> **Material provided**
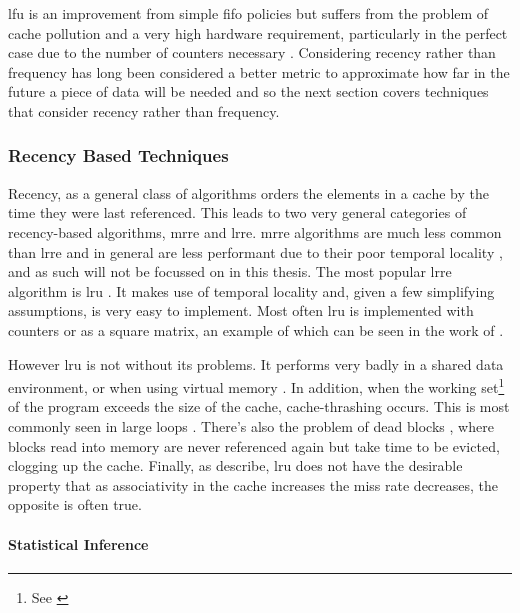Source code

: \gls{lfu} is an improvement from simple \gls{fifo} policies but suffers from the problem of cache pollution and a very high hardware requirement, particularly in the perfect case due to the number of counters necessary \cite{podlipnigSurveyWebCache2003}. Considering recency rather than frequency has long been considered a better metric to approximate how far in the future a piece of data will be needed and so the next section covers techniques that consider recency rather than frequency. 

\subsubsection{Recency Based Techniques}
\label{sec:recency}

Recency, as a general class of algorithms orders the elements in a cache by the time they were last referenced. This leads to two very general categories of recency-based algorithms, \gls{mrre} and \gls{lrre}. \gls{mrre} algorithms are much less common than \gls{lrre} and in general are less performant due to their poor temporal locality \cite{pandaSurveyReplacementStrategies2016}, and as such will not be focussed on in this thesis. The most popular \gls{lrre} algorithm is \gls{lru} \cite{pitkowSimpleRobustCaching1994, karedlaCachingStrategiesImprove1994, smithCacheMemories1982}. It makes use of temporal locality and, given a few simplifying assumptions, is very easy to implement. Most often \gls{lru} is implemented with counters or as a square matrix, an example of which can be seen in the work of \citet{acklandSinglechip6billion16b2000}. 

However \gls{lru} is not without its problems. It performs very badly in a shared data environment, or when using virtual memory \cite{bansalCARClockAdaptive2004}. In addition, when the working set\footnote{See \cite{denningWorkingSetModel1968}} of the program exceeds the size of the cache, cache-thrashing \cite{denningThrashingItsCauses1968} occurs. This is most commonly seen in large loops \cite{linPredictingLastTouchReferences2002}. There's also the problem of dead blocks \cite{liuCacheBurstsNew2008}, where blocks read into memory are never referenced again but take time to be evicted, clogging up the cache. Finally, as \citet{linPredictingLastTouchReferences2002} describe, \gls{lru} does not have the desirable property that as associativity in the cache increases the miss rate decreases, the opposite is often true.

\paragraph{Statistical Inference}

---

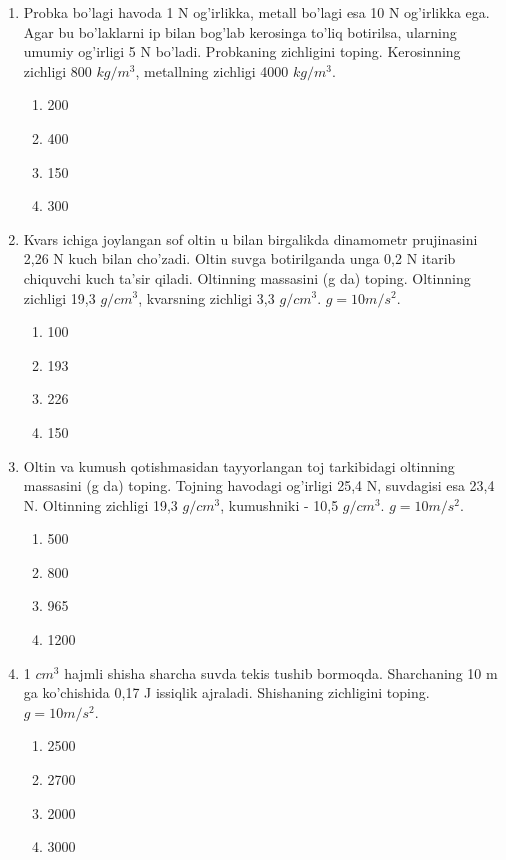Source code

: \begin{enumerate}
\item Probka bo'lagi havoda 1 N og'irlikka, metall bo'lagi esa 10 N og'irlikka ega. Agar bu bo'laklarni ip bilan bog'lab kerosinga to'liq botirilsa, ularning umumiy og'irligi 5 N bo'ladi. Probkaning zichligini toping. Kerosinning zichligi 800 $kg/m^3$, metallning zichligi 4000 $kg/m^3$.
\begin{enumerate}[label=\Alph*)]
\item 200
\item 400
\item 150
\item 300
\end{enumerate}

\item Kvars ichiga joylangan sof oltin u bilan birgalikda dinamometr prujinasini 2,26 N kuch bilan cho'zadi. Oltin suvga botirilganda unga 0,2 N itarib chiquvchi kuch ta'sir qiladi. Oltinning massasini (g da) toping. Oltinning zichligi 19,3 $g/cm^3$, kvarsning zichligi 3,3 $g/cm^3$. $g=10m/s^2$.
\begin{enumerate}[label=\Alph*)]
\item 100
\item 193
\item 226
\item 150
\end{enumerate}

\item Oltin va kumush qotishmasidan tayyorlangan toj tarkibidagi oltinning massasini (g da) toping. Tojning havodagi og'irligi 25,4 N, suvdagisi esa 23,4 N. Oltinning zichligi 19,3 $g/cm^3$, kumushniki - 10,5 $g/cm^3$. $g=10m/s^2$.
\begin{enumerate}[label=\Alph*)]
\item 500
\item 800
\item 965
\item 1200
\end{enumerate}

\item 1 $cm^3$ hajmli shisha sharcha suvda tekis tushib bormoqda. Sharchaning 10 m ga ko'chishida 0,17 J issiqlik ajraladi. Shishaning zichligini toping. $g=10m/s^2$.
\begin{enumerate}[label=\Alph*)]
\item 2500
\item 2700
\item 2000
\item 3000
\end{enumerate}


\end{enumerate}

> **Exercise aim**
Look through the entries above; find each line with the word "zichligini" and copy it.

> **Exercise response**
\item Probka bo'lagi havoda 1 N og'irlikka, metall bo'lagi esa 10 N og'irlikka ega. Agar bu bo'laklarni ip bilan bog'lab kerosinga to'liq botirilsa, ularning umumiy og'irligi 5 N bo'ladi. Probkaning zichligini toping. Kerosinning zichligi 800 $kg/m^3$, metallning zichligi 4000 $kg/m^3$.
\item 1 $cm^3$ hajmli shisha sharcha suvda tekis tushib bormoqda. Sharchaning 10 m ga ko'chishida 0,17 J issiqlik ajraladi. Shishaning zichligini toping. $g=10m/s^2$.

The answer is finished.